All pictures are to be dropped, and the remaining data set down exactly.

[Saved entries]
|---|

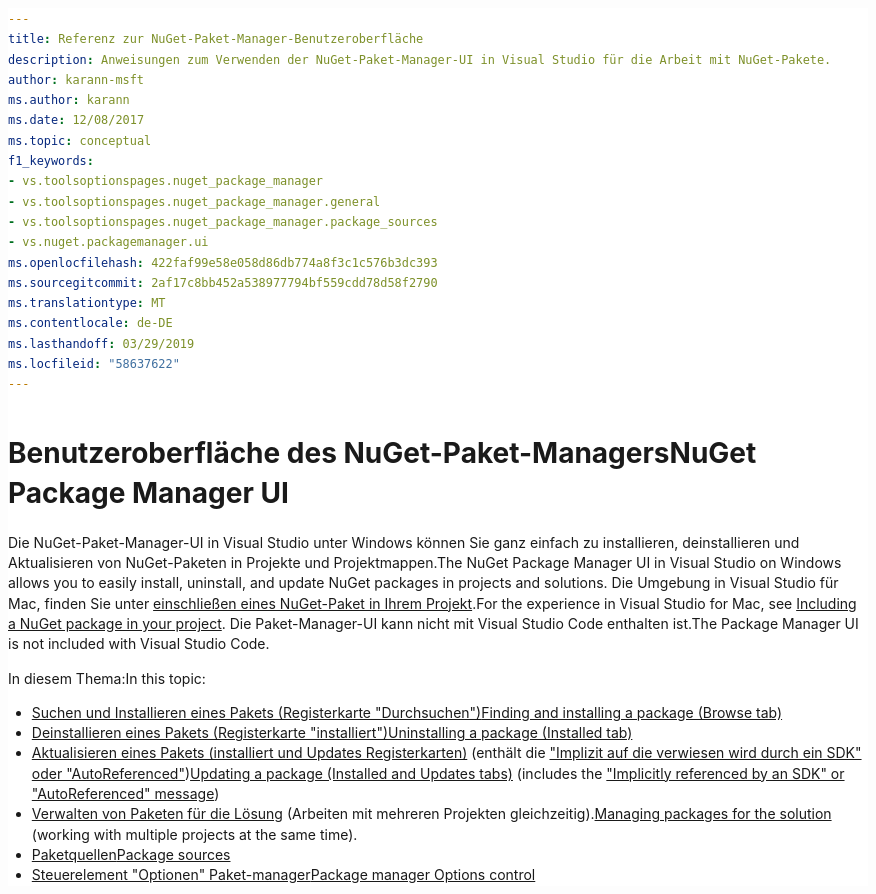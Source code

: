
 ```yaml
---
title: Referenz zur NuGet-Paket-Manager-Benutzeroberfläche
description: Anweisungen zum Verwenden der NuGet-Paket-Manager-UI in Visual Studio für die Arbeit mit NuGet-Pakete.
author: karann-msft
ms.author: karann
ms.date: 12/08/2017
ms.topic: conceptual
f1_keywords:
- vs.toolsoptionspages.nuget_package_manager
- vs.toolsoptionspages.nuget_package_manager.general
- vs.toolsoptionspages.nuget_package_manager.package_sources
- vs.nuget.packagemanager.ui
ms.openlocfilehash: 422faf99e58e058d86db774a8f3c1c576b3dc393
ms.sourcegitcommit: 2af17c8bb452a538977794bf559cdd78d58f2790
ms.translationtype: MT
ms.contentlocale: de-DE
ms.lasthandoff: 03/29/2019
ms.locfileid: "58637622"
---
```

# <a name="nuget-package-manager-ui"></a><span data-ttu-id="731dc-103">Benutzeroberfläche des NuGet-Paket-Managers</span><span class="sxs-lookup"><span data-stu-id="731dc-103">NuGet Package Manager UI</span></span>

<span data-ttu-id="731dc-104">Die NuGet-Paket-Manager-UI in Visual Studio unter Windows können Sie ganz einfach zu installieren, deinstallieren und Aktualisieren von NuGet-Paketen in Projekte und Projektmappen.</span><span class="sxs-lookup"><span data-stu-id="731dc-104">The NuGet Package Manager UI in Visual Studio on Windows allows you to easily install, uninstall, and update NuGet packages in projects and solutions.</span></span> <span data-ttu-id="731dc-105">Die Umgebung in Visual Studio für Mac, finden Sie unter [einschließen eines NuGet-Paket in Ihrem Projekt](/visualstudio/mac/nuget-walkthrough).</span><span class="sxs-lookup"><span data-stu-id="731dc-105">For the experience in Visual Studio for Mac, see [Including a NuGet package in your project](/visualstudio/mac/nuget-walkthrough).</span></span> <span data-ttu-id="731dc-106">Die Paket-Manager-UI kann nicht mit Visual Studio Code enthalten ist.</span><span class="sxs-lookup"><span data-stu-id="731dc-106">The Package Manager UI is not included with Visual Studio Code.</span></span>

<span data-ttu-id="731dc-107">In diesem Thema:</span><span class="sxs-lookup"><span data-stu-id="731dc-107">In this topic:</span></span>

- [<span data-ttu-id="731dc-108">Suchen und Installieren eines Pakets (Registerkarte "Durchsuchen")</span><span class="sxs-lookup"><span data-stu-id="731dc-108">Finding and installing a package (Browse tab)</span></span>](#finding-and-installing-a-package)
- [<span data-ttu-id="731dc-109">Deinstallieren eines Pakets (Registerkarte "installiert")</span><span class="sxs-lookup"><span data-stu-id="731dc-109">Uninstalling a package (Installed tab)</span></span>](#uninstalling-a-package)
- <span data-ttu-id="731dc-110">[Aktualisieren eines Pakets (installiert und Updates Registerkarten)](#updating-a-package) (enthält die ["Implizit auf die verwiesen wird durch ein SDK" oder "AutoReferenced"](#implicit_reference))</span><span class="sxs-lookup"><span data-stu-id="731dc-110">[Updating a package (Installed and Updates tabs)](#updating-a-package) (includes the ["Implicitly referenced by an SDK" or "AutoReferenced" message](#implicit_reference))</span></span>
- <span data-ttu-id="731dc-111">[Verwalten von Paketen für die Lösung](#managing-packages-for-the-solution) (Arbeiten mit mehreren Projekten gleichzeitig).</span><span class="sxs-lookup"><span data-stu-id="731dc-111">[Managing packages for the solution](#managing-packages-for-the-solution) (working with multiple projects at the same time).</span></span>
- [<span data-ttu-id="731dc-112">Paketquellen</span><span class="sxs-lookup"><span data-stu-id="731dc-112">Package sources</span></span>](#package-sources)
- [<span data-ttu-id="731dc-113">Steuerelement "Optionen" Paket-manager</span><span class="sxs-lookup"><span data-stu-id="731dc-113">Package manager Options control</span></span>](#package-manager-options-control)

|---|

ANSWER FOR THIS EXERCISE:
Source code

:
 ```yaml
---
title: Referenz zur NuGet-Paket-Manager-Benutzeroberfläche
description: Anweisungen zum Verwenden der NuGet-Paket-Manager-UI in Visual Studio für die Arbeit mit NuGet-Pakete.
author: karann-msft
ms.author: karann
ms.date: 12/08/2017
ms.topic: conceptual
f1_keywords:
- vs.toolsoptionspages.nuget_package_manager
- vs.toolsoptionspages.nuget_package_manager.general
- vs.toolsoptionspages.nuget_package_manager.package_sources
- vs.nuget.packagemanager.ui
ms.openlocfilehash: 422faf99e58e058d86db774a8f3c1c576b3dc393
ms.sourcegitcommit: 2af17c8bb452a538977794bf559cdd78d58f2790
ms.translationtype: MT
ms.contentlocale: de-DE
ms.lasthandoff: 03/29/2019
ms.locfileid: "58637622"
---
```

# <a name="nuget-package-manager-ui"></a><span data-ttu-id="731dc-103">Benutzeroberfläche des NuGet-Paket-Managers</span><span class="sxs-lookup"><span data-stu-id="731dc-103">NuGet Package Manager UI</span></span>

<span data-ttu-id="731dc-104">Die NuGet-Paket-Manager-UI in Visual Studio unter Windows können Sie ganz einfach zu installieren, deinstallieren und Aktualisieren von NuGet-Paketen in Projekte und Projektmappen.</span><span class="sxs-lookup"><span data-stu-id="731dc-104">The NuGet Package Manager UI in Visual Studio on Windows allows you to easily install, uninstall, and update NuGet packages in projects and solutions.</span></span> <span data-ttu-id="731dc-105">Die Umgebung in Visual Studio für Mac, finden Sie unter [einschließen eines NuGet-Paket in Ihrem Projekt](/visualstudio/mac/nuget-walkthrough).</span><span class="sxs-lookup"><span data-stu-id="731dc-105">For the experience in Visual Studio for Mac, see [Including a NuGet package in your project](/visualstudio/mac/nuget-walkthrough).</span></span> <span data-ttu-id="731dc-106">Die Paket-Manager-UI kann nicht mit Visual Studio Code enthalten ist.</span><span class="sxs-lookup"><span data-stu-id="731dc-106">The Package Manager UI is not included with Visual Studio Code.</span></span>

<span data-ttu-id="731dc-107">In diesem Thema:</span><span class="sxs-lookup"><span data-stu-id="731dc-107">In this topic:</span></span>

- [<span data-ttu-id="731dc-108">Suchen und Installieren eines Pakets (Registerkarte "Durchsuchen")</span><span class="sxs-lookup"><span data-stu-id="731dc-108">Finding and installing a package (Browse tab)</span></span>](#finding-and-installing-a-package)
- [<span data-ttu-id="731dc-109">Deinstallieren eines Pakets (Registerkarte "installiert")</span><span class="sxs-lookup"><span data-stu-id="731dc-109">Uninstalling a package (Installed tab)</span></span>](#uninstalling-a-package)
- <span data-ttu-id="731dc-110">[Aktualisieren eines Pakets (installiert und Updates Registerkarten)](#updating-a-package) (enthält die ["Implizit auf die verwiesen wird durch ein SDK" oder "AutoReferenced"](#implicit_reference))</span><span class="sxs-lookup"><span data-stu-id="731dc-110">[Updating a package (Installed and Updates tabs)](#updating-a-package) (includes the ["Implicitly referenced by an SDK" or "AutoReferenced" message](#implicit_reference))</span></span>
- <span data-ttu-id="731dc-111">[Verwalten von Paketen für die Lösung](#managing-packages-for-the-solution) (Arbeiten mit mehreren Projekten gleichzeitig).</span><span class="sxs-lookup"><span data-stu-id="731dc-111">[Managing packages for the solution](#managing-packages-for-the-solution) (working with multiple projects at the same time).</span></span>
- [<span data-ttu-id="731dc-112">Paketquellen</span><span class="sxs-lookup"><span data-stu-id="731dc-112">Package sources</span></span>](#package-sources)
- [<span data-ttu-id="731dc-113">Steuerelement "Optionen" Paket-manager</span><span class="sxs-lookup"><span data-stu-id="731dc-113">Package manager Options control</span></span>](#package-manager-options-control)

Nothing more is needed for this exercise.